▶ Task to carry out: What is needed is an exact copy of all the entries.

▶ Source material:
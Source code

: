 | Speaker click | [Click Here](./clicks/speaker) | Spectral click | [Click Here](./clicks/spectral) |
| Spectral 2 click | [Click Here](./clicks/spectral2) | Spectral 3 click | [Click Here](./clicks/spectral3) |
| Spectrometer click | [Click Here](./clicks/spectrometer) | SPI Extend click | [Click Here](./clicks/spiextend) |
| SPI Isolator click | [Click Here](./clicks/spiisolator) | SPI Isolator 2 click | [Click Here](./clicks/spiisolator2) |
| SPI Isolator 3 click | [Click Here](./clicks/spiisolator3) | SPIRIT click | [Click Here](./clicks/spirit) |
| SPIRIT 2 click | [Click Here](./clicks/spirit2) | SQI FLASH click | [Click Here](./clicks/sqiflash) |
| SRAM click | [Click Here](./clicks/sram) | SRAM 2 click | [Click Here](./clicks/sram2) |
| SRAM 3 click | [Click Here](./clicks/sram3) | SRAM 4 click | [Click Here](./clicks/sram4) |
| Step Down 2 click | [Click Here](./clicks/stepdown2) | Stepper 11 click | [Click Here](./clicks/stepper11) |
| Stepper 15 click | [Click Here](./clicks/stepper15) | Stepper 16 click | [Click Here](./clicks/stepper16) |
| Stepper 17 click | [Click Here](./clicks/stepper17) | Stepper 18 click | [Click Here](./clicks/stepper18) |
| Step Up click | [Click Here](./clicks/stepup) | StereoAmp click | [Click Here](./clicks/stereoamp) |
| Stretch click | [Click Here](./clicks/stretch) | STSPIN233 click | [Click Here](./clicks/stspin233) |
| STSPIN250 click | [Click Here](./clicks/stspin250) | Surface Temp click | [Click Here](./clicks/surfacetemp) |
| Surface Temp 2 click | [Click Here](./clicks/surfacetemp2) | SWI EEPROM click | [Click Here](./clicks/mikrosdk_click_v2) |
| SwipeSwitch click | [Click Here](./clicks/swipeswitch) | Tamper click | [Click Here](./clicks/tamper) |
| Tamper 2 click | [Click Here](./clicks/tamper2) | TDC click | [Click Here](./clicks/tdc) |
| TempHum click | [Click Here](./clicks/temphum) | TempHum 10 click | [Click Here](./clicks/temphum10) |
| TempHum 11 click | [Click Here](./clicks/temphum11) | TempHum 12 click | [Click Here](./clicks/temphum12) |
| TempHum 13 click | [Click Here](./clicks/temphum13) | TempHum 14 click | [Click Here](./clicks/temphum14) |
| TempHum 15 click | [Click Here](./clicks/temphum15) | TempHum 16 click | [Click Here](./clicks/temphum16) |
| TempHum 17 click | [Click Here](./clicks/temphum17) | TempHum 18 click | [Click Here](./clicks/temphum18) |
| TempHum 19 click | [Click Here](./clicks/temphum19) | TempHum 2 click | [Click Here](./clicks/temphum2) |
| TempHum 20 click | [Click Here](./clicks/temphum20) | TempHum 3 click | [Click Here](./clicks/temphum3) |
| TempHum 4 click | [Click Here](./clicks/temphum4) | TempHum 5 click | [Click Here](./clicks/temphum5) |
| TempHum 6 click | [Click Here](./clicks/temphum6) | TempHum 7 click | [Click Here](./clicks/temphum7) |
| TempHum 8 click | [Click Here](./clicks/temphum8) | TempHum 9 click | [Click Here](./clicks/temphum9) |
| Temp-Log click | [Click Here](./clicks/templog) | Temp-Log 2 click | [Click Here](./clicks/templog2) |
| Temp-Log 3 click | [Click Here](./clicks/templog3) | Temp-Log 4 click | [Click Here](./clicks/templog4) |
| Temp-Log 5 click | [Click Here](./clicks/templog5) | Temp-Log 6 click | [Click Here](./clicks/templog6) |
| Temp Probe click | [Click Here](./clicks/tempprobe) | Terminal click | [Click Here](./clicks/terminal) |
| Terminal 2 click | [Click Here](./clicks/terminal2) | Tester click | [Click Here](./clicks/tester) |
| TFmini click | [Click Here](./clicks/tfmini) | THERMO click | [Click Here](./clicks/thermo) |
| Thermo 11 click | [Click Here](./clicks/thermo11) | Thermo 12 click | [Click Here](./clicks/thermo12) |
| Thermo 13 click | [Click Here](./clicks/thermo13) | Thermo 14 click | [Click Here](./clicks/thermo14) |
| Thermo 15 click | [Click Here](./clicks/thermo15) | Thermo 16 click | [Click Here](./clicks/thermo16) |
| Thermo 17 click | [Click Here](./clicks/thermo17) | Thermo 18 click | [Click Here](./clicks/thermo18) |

▶ Response box:
Source code

: | Speaker click | [Click Here](./clicks/speaker) | Spectral click | [Click Here](./clicks/spectral) |
| Spectral 2 click | [Click Here](./clicks/spectral2) | Spectral 3 click | [Click Here](./clicks/spectral3) |
| Spectrometer click | [Click Here](./clicks/spectrometer) | SPI Extend click | [Click Here](./clicks/spiextend) |
| SPI Isolator click | [Click Here](./clicks/spiisolator) | SPI Isolator 2 click | [Click Here](./clicks/spiisolator2) |
| SPI Isolator 3 click | [Click Here](./clicks/spiisolator3) | SPIRIT click | [Click Here](./clicks/spirit) |
| SPIRIT 2 click | [Click Here](./clicks/spirit2) | SQI FLASH click | [Click Here](./clicks/sqiflash) |
| SRAM click | [Click Here](./clicks/sram) | SRAM 2 click | [Click Here](./clicks/sram2) |
| SRAM 3 click | [Click Here](./clicks/sram3) | SRAM 4 click | [Click Here](./clicks/sram4) |
| Step Down 2 click | [Click Here](./clicks/stepdown2) | Stepper 11 click | [Click Here](./clicks/stepper11) |
| Stepper 15 click | [Click Here](./clicks/stepper15) | Stepper 16 click | [Click Here](./clicks/stepper16) |
| Stepper 17 click | [Click Here](./clicks/stepper17) | Stepper 18 click | [Click Here](./clicks/stepper18) |
| Step Up click | [Click Here](./clicks/stepup) | StereoAmp click | [Click Here](./clicks/stereoamp) |
| Stretch click | [Click Here](./clicks/stretch) | STSPIN233 click | [Click Here](./clicks/stspin233) |
| STSPIN250 click | [Click Here](./clicks/stspin250) | Surface Temp click | [Click Here](./clicks/surfacetemp) |
| Surface Temp 2 click | [Click Here](./clicks/surfacetemp2) | SWI EEPROM click | [Click Here](./clicks/mikrosdk_click_v2) |
| SwipeSwitch click | [Click Here](./clicks/swipeswitch) | Tamper click | [Click Here](./clicks/tamper) |
| Tamper 2 click | [Click Here](./clicks/tamper2) | TDC click | [Click Here](./clicks/tdc) |
| TempHum click | [Click Here](./clicks/temphum) | TempHum 10 click | [Click Here](./clicks/temphum10) |
| TempHum 11 click | [Click Here](./clicks/temphum11) | TempHum 12 click | [Click Here](./clicks/temphum12) |
| TempHum 13 click | [Click Here](./clicks/temphum13) | TempHum 14 click | [Click Here](./clicks/temphum14) |
| TempHum 15 click | [Click Here](./clicks/temphum15) | TempHum 16 click | [Click Here](./clicks/temphum16) |
| TempHum 17 click | [Click Here](./clicks/temphum17) | TempHum 18 click | [Click Here](./clicks/temphum18) |
| TempHum 19 click | [Click Here](./clicks/temphum19) | TempHum 2 click | [Click Here](./clicks/temphum2) |
| TempHum 20 click | [Click Here](./clicks/temphum20) | TempHum 3 click | [Click Here](./clicks/temphum3) |
| TempHum 4 click | [Click Here](./clicks/temphum4) | TempHum 5 click | [Click Here](./clicks/temphum5) |
| TempHum 6 click | [Click Here](./clicks/temphum6) | TempHum 7 click | [Click Here](./clicks/temphum7) |
| TempHum 8 click | [Click Here](./clicks/temphum8) | TempHum 9 click | [Click Here](./clicks/temphum9) |
| Temp-Log click | [Click Here](./clicks/templog) | Temp-Log 2 click | [Click Here](./clicks/templog2) |
| Temp-Log 3 click | [Click Here](./clicks/templog3) | Temp-Log 4 click | [Click Here](./clicks/templog4) |
| Temp-Log 5 click | [Click Here](./clicks/templog5) | Temp-Log 6 click | [Click Here](./clicks/templog6) |
| Temp Probe click | [Click Here](./clicks/tempprobe) | Terminal click | [Click Here](./clicks/terminal) |
| Terminal 2 click | [Click Here](./clicks/terminal2) | Tester click | [Click Here](./clicks/tester) |
| TFmini click | [Click Here](./clicks/tfmini) | THERMO click | [Click Here](./clicks/thermo) |
| Thermo 11 click | [Click Here](./clicks/thermo11) | Thermo 12 click | [Click Here](./clicks/thermo12) |
| Thermo 13 click | [Click Here](./clicks/thermo13) | Thermo 14 click | [Click Here](./clicks/thermo14) |
| Thermo 15 click | [Click Here](./clicks/thermo15) | Thermo 16 click | [Click Here](./clicks/thermo16) |
| Thermo 17 click | [Click Here](./clicks/thermo17) | Thermo 18 click | [Click Here](./clicks/thermo18) |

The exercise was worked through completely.